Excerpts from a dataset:
>>>>

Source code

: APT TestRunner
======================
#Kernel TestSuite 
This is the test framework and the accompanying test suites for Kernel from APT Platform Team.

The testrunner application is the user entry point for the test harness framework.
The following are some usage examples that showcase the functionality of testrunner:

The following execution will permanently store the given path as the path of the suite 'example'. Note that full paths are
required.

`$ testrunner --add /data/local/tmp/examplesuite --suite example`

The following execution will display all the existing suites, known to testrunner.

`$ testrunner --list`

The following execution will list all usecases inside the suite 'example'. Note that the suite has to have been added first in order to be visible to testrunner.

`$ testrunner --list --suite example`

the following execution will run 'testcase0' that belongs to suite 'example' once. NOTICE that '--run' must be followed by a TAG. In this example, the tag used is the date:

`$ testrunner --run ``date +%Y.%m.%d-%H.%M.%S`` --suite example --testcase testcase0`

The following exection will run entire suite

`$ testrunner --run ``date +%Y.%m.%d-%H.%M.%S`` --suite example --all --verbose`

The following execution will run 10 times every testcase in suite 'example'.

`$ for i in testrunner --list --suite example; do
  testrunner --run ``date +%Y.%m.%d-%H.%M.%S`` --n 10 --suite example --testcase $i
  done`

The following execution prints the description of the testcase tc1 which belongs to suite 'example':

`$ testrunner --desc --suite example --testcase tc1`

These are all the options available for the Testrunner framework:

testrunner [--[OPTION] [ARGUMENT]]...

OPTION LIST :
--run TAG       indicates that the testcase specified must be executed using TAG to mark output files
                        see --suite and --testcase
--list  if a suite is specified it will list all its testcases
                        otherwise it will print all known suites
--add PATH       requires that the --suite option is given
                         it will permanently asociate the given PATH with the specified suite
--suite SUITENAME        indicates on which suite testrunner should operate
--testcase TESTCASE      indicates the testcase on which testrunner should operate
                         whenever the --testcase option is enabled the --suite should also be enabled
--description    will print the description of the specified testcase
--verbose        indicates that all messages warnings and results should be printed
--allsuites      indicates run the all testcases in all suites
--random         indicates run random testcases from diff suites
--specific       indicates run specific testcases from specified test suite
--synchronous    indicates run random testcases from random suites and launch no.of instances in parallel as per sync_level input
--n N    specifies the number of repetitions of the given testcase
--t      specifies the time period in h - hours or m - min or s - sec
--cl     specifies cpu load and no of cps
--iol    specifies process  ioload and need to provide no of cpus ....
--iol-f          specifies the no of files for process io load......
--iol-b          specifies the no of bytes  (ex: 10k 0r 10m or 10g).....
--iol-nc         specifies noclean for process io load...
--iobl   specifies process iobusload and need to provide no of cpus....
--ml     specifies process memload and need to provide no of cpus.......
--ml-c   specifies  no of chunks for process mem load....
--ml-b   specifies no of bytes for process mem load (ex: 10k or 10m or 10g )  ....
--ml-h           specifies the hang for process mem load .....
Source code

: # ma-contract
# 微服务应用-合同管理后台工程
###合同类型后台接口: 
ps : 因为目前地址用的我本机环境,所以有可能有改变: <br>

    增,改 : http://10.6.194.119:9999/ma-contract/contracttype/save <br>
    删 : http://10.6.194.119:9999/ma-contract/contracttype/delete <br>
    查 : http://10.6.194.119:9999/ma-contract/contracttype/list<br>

<<<<

▸ WHAT YOU NEED TO DO
If a line in the records includes the string "contracttype", copy it.

▸ ANSWER FOR THE TASK
    增,改 : http://10.6.194.119:9999/ma-contract/contracttype/save <br>
    删 : http://10.6.194.119:9999/ma-contract/contracttype/delete <br>
    查 : http://10.6.194.119:9999/ma-contract/contracttype/list<br>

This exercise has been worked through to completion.